Technology projects altogether just do horribly. The number one reason is because the requirements aren’t stated clearly enough. In your case, you don’t need to go and say, “Here, the requirement is this specific marketing tactic here.” No, you’re going there and saying, “This is what the company is trying to do.” Then your marketing team needs to come to you and say, “Well, here’s how we’re going to do that, we’re going to use this tool, that tool, or the other tool. It’ll cost this much money. Here’s how we’re going to make sure that it does those things.” Because at the end of the day, no marketing project starts knowing that it’s going to be successful or knowing that it’s going to be a failure.
You have to factor in that we’re going to start here, and there’s going to be a lot of knobs turned, and a lot of levels adjusted, and a lot of modification that goes on in order to try to get it to go in the direction that does the thing it’s supposed to do. At the end of the day, you got to be careful about, it’s not about building an audience. Somebody’s going to say, “When we build an audience, of course, we’re going to see it,” but if it doesn’t mean that the phone rings more, if it doesn’t mean that sales increase or your leads get better, better quality leads or leads that are converting more, or just more of good quality leads. If it’s not doing those things, then those are just numbers.
It’s exciting to have 10,000 followers, but if they’re not doing your company a bit of good, it’s probably a lot more work than it is benefit. You got to really pay attention and help your team understand that these are the key performance indicators we’re looking at every day to see if our business is headed in the right direction. What are you going to do to help me to make this number better? If your marketing team is doing that, and you guys can come up with a way of reporting on those items that you’re trying to improve, I’m going to tell you right now that the improvement in your business, it’s going to be amazing. I can’t even define it partly because it’s hard to explain.
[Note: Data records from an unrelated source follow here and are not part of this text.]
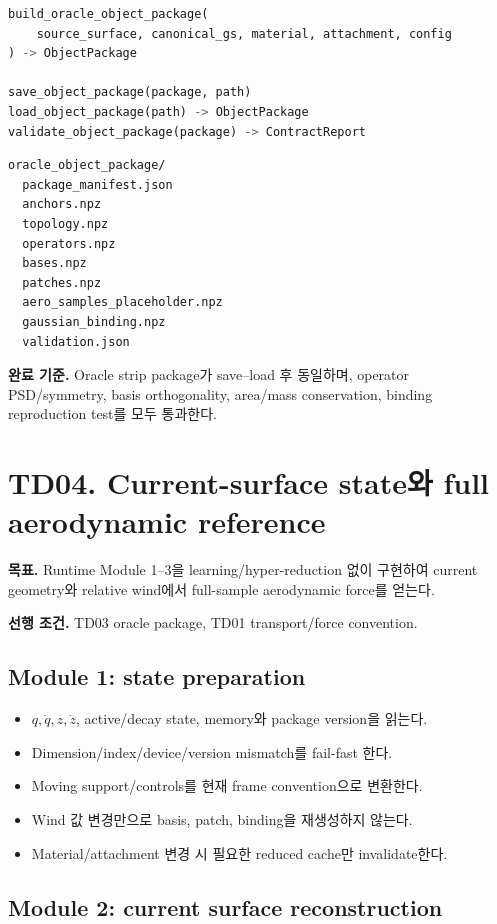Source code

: \documentclass[10pt,a4paper]{article}
\newcommand{\todo}{\textcolor{TodoGray}{\(\square\)}}
\begin{document}
\begin{lstlisting}[language=Python]
build_oracle_object_package(
    source_surface, canonical_gs, material, attachment, config
) -> ObjectPackage

save_object_package(package, path)
load_object_package(path) -> ObjectPackage
validate_object_package(package) -> ContractReport
\end{lstlisting}

\begin{lstlisting}
oracle_object_package/
  package_manifest.json
  anchors.npz
  topology.npz
  operators.npz
  bases.npz
  patches.npz
  aero_samples_placeholder.npz
  gaussian_binding.npz
  validation.json
\end{lstlisting}

\textbf{완료 기준.}
Oracle strip package가 save--load 후 동일하며, operator PSD/symmetry, basis orthogonality,
area/mass conservation, binding reproduction test를 모두 통과한다.

\section{TD04. Current-surface state와 full aerodynamic reference}

\textbf{목표.}
Runtime Module 1--3을 learning/hyper-reduction 없이 구현하여 current geometry와 relative wind에서 full-sample aerodynamic force를 얻는다.

\textbf{선행 조건.} TD03 oracle package, TD01 transport/force convention.

\subsection*{Module 1: state preparation}

\begin{itemize}
  \item[\todo] \(q,\dot q,z,\dot z\), active/decay state, memory와 package version을 읽는다.
  \item[\todo] Dimension/index/device/version mismatch를 fail-fast 한다.
  \item[\todo] Moving support/controls를 현재 frame convention으로 변환한다.
  \item[\todo] Wind 값 변경만으로 basis, patch, binding을 재생성하지 않는다.
  \item[\todo] Material/attachment 변경 시 필요한 reduced cache만 invalidate한다.
\end{itemize}

\subsection*{Module 2: current surface reconstruction}
\end{document}

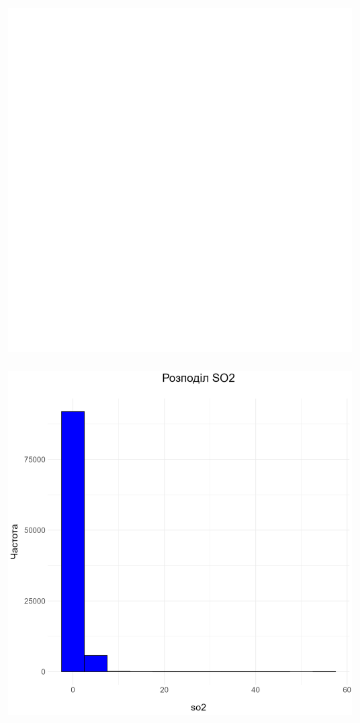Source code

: \documentclass{article}
\begin{document}
\begin{enumerate}
    \begin{figure}[h!]
        \centering
        \begin{subfigure}[b]{0.4\linewidth}
            \includegraphics[width=\linewidth]{plots/question2/o3_plot.png}
        \end{subfigure}
        \begin{subfigure}[b]{0.4\linewidth}
            \includegraphics[width=\linewidth]{plots/question2/so2_plot.png}
        \end{subfigure}
    \end{figure}
    

\end{enumerate}
\end{document}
It’s more than just the idea that it’s going to improve your business, the relationship between leadership and your marketing is going to be so much better. Now, it’s going to sound overly simplified, but again, this only can start with you. This process of being that dialed in, it can only start with you. First of all, they probably can’t drive the change in reverse. They’d like to maybe, and maybe they’re capable, but it’s very difficult to go in reverse order and lead from behind. While this is going to sound overly simplified that it starts with you, it does.
First of all, all you really need to do is just over-communicate your goals and objectives. “Here’s what we’re out to do. How are you guys doing working on this today?” You’re not talking about a thing, you’re talking about this goal. “How are you guys doing on increasing sales today? What are you doing today to help us out?” Then, you guys have to have KPIs or key performance indicators that you both can look at and know every day, that are my efforts doing what they’re supposed to do. Don’t be freaked out because marketing again, you don’t know that doing all this social media effort is going to pay off the way you think it’s going to pay off. You don’t know that.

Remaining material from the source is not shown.